A single regular expression can match a wide range of very different text strings. For example, the expression “.” matches any single character and the expression “.*” matches any number of occurrences of any character, that is, in effect, it matches anything.

Regular expressions can be used for finding particular text strings and then extracting certain parts of those text strings: the parts that match a sub-expression. The sub-expression is surrounded by round brackets (). For example, the expression “a(b.)”, in the extended POSIX syntax, will find all strings composed of three characters, out of which the first one is “a”, the second one is “b” and the third one is any character. It will then extract the second and third character. Note, however, that the match has to be based on both the regular expression part outside the round brackets and also that inside the round brackets, that is the character “a” has to be in the found string, even though it is not extracted.
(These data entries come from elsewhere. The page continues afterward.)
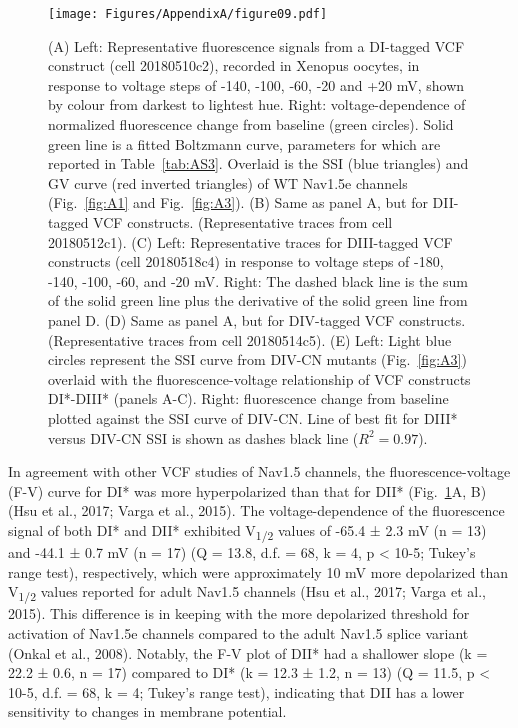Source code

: \begin{figure}[t]
\begin{minipage}[c]{85mm}
    \centering
    \texttt{[image: Figures/AppendixA/figure09.pdf]}
\end{minipage}\hfill
\begin{minipage}[c]{70mm}
    \caption{
    (A) Left: Representative fluorescence signals from a DI-tagged VCF construct (cell 20180510c2), recorded in Xenopus oocytes, in response to voltage steps of -140, -100, -60, -20 and +20 mV, shown by colour from darkest to lightest hue. Right: voltage-dependence of normalized fluorescence change from baseline (green circles). Solid green line is a fitted Boltzmann curve, parameters for which are reported in Table~\ref{tab:AS3}. Overlaid is the SSI (blue triangles) and GV curve (red inverted triangles) of WT Nav1.5e channels (Fig.~\ref{fig:A1} and Fig.~\ref{fig:A3}).  
    (B) Same as panel A, but for DII-tagged VCF constructs. (Representative traces from cell 20180512c1).  
    (C) Left: Representative traces for DIII-tagged VCF constructs (cell 20180518c4) in response to voltage steps of -180, -140, -100, -60, and -20 mV. Right: The dashed black line is the sum of the solid green line plus the derivative of the solid green line from panel D. 
    (D) Same as panel A, but for DIV-tagged VCF constructs. (Representative traces from cell 20180514c5). 
    (E) Left: Light blue circles represent the SSI curve from DIV-CN mutants (Fig.~\ref{fig:A3}) overlaid with the fluorescence-voltage relationship of VCF constructs DI*-DIII* (panels A-C). Right: fluorescence change from baseline plotted against the SSI curve of DIV-CN. Line of best fit for DIII* versus DIV-CN SSI is shown as dashes black line ($R^2 = 0.97$).
    \label{fig:A9}
}
\end{minipage}
\end{figure}

In agreement with other VCF studies of Nav1.5 channels, the fluorescence-voltage (F-V) curve for DI* was more hyperpolarized than that for DII* (Fig.~\ref{fig:A9}A, B) (Hsu et al., 2017; Varga et al., 2015). The voltage-dependence of the fluorescence signal of both DI* and DII* exhibited V\textsubscript{1/2} values of -65.4 ± 2.3 mV (n = 13) and -44.1 ± 0.7 mV (n = 17) (Q = 13.8, d.f. = 68, k = 4, p < 10-5; Tukey’s range test), respectively, which were approximately 10 mV more depolarized than V\textsubscript{1/2} values reported for adult Nav1.5 channels (Hsu et al., 2017; Varga et al., 2015). This difference is in keeping with the more depolarized threshold for activation of Nav1.5e channels compared to the adult Nav1.5 splice variant (Onkal et al., 2008). Notably, the F-V plot of DII* had a shallower slope (k = 22.2 ± 0.6, n = 17) compared to DI* (k = 12.3 ± 1.2, n = 13) (Q = 11.5, p < 10-5, d.f. = 68, k = 4; Tukey’s range test), indicating that DII has a lower sensitivity to changes in membrane potential.

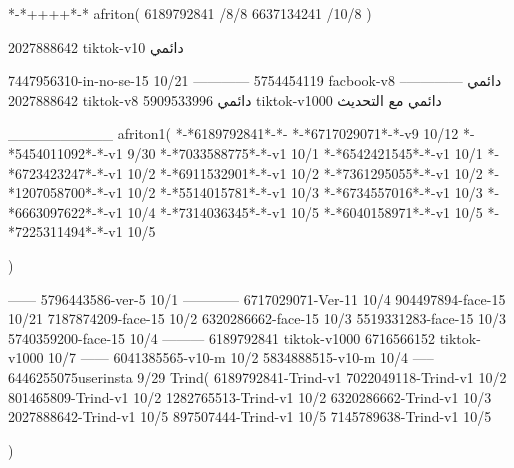 *-*++++*-*
afriton(
6189792841 /8/8
6637134241 /10/8
)

2027888642 tiktok-v10
دائمي


7447956310-in-no-se-15 10/21
------------
5754454119 facbook-v8
دائمي
--------------
2027888642 tiktok-v8
دائمي
5909533996 tiktok-v1000
دائمي مع التحديث

__________
afriton1(
*-*6189792841*-*-
*-*6717029071*-*-v9 10/12
*-*5454011092*-*-v1 9/30
*-*7033588775*-*-v1 10/1
*-*6542421545*-*-v1 10/1
*-*6723423247*-*-v1 10/2
*-*6911532901*-*-v1 10/2
*-*7361295055*-*-v1 10/2
*-*1207058700*-*-v1 10/2
*-*5514015781*-*-v1 10/3
*-*6734557016*-*-v1 10/3
*-*6663097622*-*-v1 10/4
*-*7314036345*-*-v1 10/5
*-*6040158971*-*-v1 10/5
*-*7225311494*-*-v1 10/5

)

------
5796443586-ver-5 10/1
------------
6717029071-Ver-11
10/4
904497894-face-15 10/21
7187874209-face-15 10/2
6320286662-face-15 10/3
5519331283-face-15 10/3
5740359200-face-15 10/4
---------
6189792841 tiktok-v1000
6716566152 tiktok-v1000
10/7
------
6041385565-v10-m 10/2
5834888515-v10-m 10/4
-----
6446255075userinsta 9/29
Trind(
6189792841-Trind-v1 
7022049118-Trind-v1 10/2
801465809-Trind-v1 10/2
1282765513-Trind-v1 10/2
6320286662-Trind-v1 10/3
2027888642-Trind-v1 10/5
897507444-Trind-v1 10/5
7145789638-Trind-v1 10/5

)

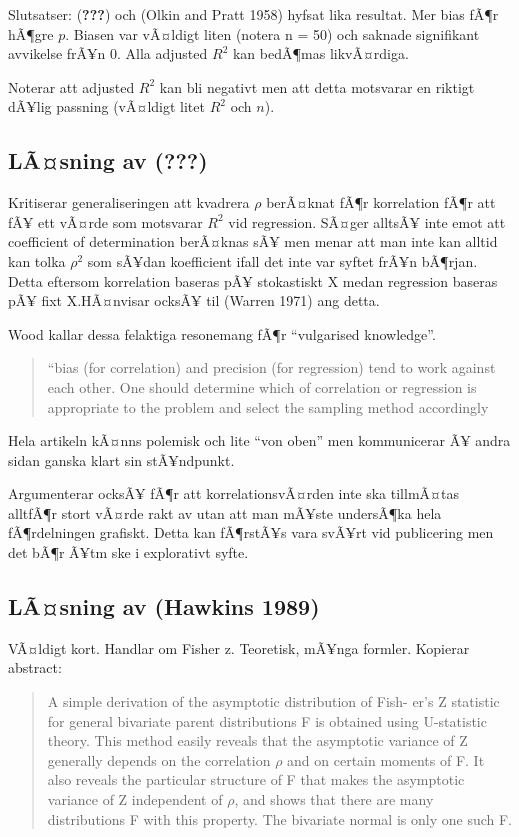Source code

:\documentclass[]{article}
\begin{document}
Slutsatser: ({\textbf{???}}) och (Olkin and Pratt 1958) hyfsat lika
resultat. Mer bias fÃ¶r hÃ¶gre \(p\). Biasen var vÃ¤ldigt liten (notera
n = 50) och saknade signifikant avvikelse frÃ¥n 0. Alla adjusted \(R^2\)
kan bedÃ¶mas likvÃ¤rdiga.

Noterar att adjusted \(R^2\) kan bli negativt men att detta motsvarar en
riktigt dÃ¥lig passning (vÃ¤ldigt litet \(R^2\) och \(n\)).

\subsection{\texorpdfstring{LÃ¤sning av
({\textbf{???}})}{LÃ¤sning av (???)}}\label{lasning-av-wood1986}

Kritiserar generaliseringen att kvadrera \(\rho\) berÃ¤knat fÃ¶r
korrelation fÃ¶r att fÃ¥ ett vÃ¤rde som motsvarar \(R^2\) vid
regression. SÃ¤ger alltsÃ¥ inte emot att coefficient of determination
berÃ¤knas sÃ¥ men menar att man inte kan alltid kan tolka \(\rho^2\) som
sÃ¥dan koefficient ifall det inte var syftet frÃ¥n bÃ¶rjan. Detta
eftersom korrelation baseras pÃ¥ stokastiskt X medan regression baseras
pÃ¥ fixt X.HÃ¤nvisar ocksÃ¥ til (Warren 1971) ang detta.

Wood kallar dessa felaktiga resonemang fÃ¶r ``vulgarised knowledge''.

\begin{quote}
``bias (for correlation) and precision (for regression) tend to work
against each other. One should determine which of correlation or
regression is appropriate to the problem and select the sampling method
accordingly
\end{quote}

Hela artikeln kÃ¤nns polemisk och lite ``von oben'' men kommunicerar Ã¥
andra sidan ganska klart sin stÃ¥ndpunkt.

Argumenterar ocksÃ¥ fÃ¶r att korrelationsvÃ¤rden inte ska tillmÃ¤tas
alltfÃ¶r stort vÃ¤rde rakt av utan att man mÃ¥ste undersÃ¶ka hela
fÃ¶rdelningen grafiskt. Detta kan fÃ¶rstÃ¥s vara svÃ¥rt vid publicering
men det bÃ¶r Ã¥tm ske i explorativt syfte.

\subsection{LÃ¤sning av (Hawkins 1989)}\label{lasning-av-hawkins1989}

VÃ¤ldigt kort. Handlar om Fisher z. Teoretisk, mÃ¥nga formler. Kopierar
abstract:

\begin{quote}
A simple derivation of the asymptotic distribution of Fish- er's Z
statistic for general bivariate parent distributions F is obtained using
U-statistic theory. This method easily reveals that the asymptotic
variance of Z generally depends on the correlation \(\rho\) and on
certain moments of F. It also reveals the particular structure of F that
makes the asymptotic variance of Z independent of \(\rho\), and shows
that there are many distributions F with this property. The bivariate
normal is only one such F.
\end{quote}
\end{document}
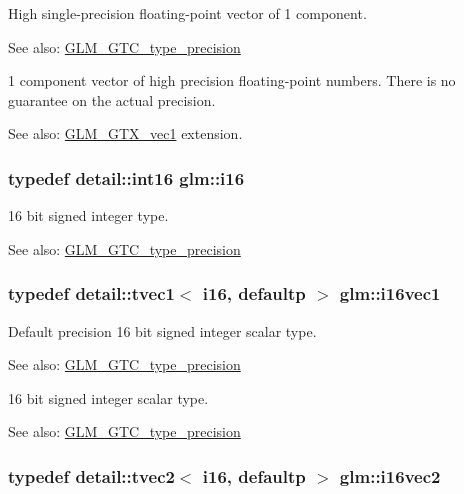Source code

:High single-precision floating-point vector of 1 component. \begin{Desc}
\item[See also:]\hyperlink{group__gtc__type__precision}{GLM\_\-GTC\_\-type\_\-precision}\end{Desc}
1 component vector of high precision floating-point numbers. There is no guarantee on the actual precision. \begin{Desc}
\item[See also:]\hyperlink{group__gtx__vec1}{GLM\_\-GTX\_\-vec1} extension. \end{Desc}
\hypertarget{group__gtc__type__precision_g35e5542ca05b29cc256fdafb8503d1fd}{
\subsubsection[i16]{\setlength{\rightskip}{0pt plus 5cm}typedef detail::int16 {\bf glm::i16}}}
\label{group__gtc__type__precision_g35e5542ca05b29cc256fdafb8503d1fd}


16 bit signed integer type. \begin{Desc}
\item[See also:]\hyperlink{group__gtc__type__precision}{GLM\_\-GTC\_\-type\_\-precision} \end{Desc}
\hypertarget{group__gtc__type__precision_ga3a2fe05ca6a7086c5580922ebda4bf3}{
\subsubsection[i16vec1]{\setlength{\rightskip}{0pt plus 5cm}typedef detail::tvec1$<$ i16, defaultp $>$ {\bf glm::i16vec1}}}
\label{group__gtc__type__precision_ga3a2fe05ca6a7086c5580922ebda4bf3}


Default precision 16 bit signed integer scalar type. \begin{Desc}
\item[See also:]\hyperlink{group__gtc__type__precision}{GLM\_\-GTC\_\-type\_\-precision}\end{Desc}
16 bit signed integer scalar type. \begin{Desc}
\item[See also:]\hyperlink{group__gtc__type__precision}{GLM\_\-GTC\_\-type\_\-precision} \end{Desc}
\hypertarget{group__gtc__type__precision_g13f7a88281faec6a72231dce73ce6129}{
\subsubsection[i16vec2]{\setlength{\rightskip}{0pt plus 5cm}typedef detail::tvec2$<$ i16, defaultp $>$ {\bf glm::i16vec2}}}
\label{group__gtc__type__precision_g13f7a88281faec6a72231dce73ce6129}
Note that the same expression in the basic POSIX syntax would be written as “a\(b.\)”, since the syntax requires special characters, such as round brackets, to be escaped using the backslash character.

Common symbols

The more common regular expression symbols include:

  • period . Matches any character.
  • asterisk * Matches repetition of the previous character zero or more times.
  • plus sign + Matches repetition of the previous character one or more times. Note: In basic regular expressions, it needs to be preceded by a backslash, to prevent it from being considered a normal character to match.
  • caret symbol ^ This symbol can have a number of meanings, depending on the context:
    • If it appears at the beginning of the expression, it means the beginning of the line or search string.
    • If it appears as the first character in square brackets (see below), it means a negation. For example, “[^@]” means any character that is not “@”.
    • In other cases this character is considered a normal character and matches itself.
  • dollar sign $ Matches the end of the line or search string.
  • square brackets [...] Group together symbols denoting a class of characters that is symbols that are to match a single character, for example, [a-z] stands for any lower case alphabetical character, [^@] means a character that is not the @ symbol.
  • hyphen - Is used to specify ranges of characters; see [ ] above.
  • round brackets (...) escaped with backslashes in the basic syntax: \(...\) Select that part of the parsed string which we want to extract. Note: In basic regular expressions, round brackets need to be preceded by backslashes, to prevent them from being considered normal characters to match.
  • vertical bar or pipe | Is used as a regular expression delimiter that informs the regex engine to match either everything to the left of the vertical bar, or everything to the right of the vertical bar. You can use this character to match a single regular expression out of several possible regular expressions.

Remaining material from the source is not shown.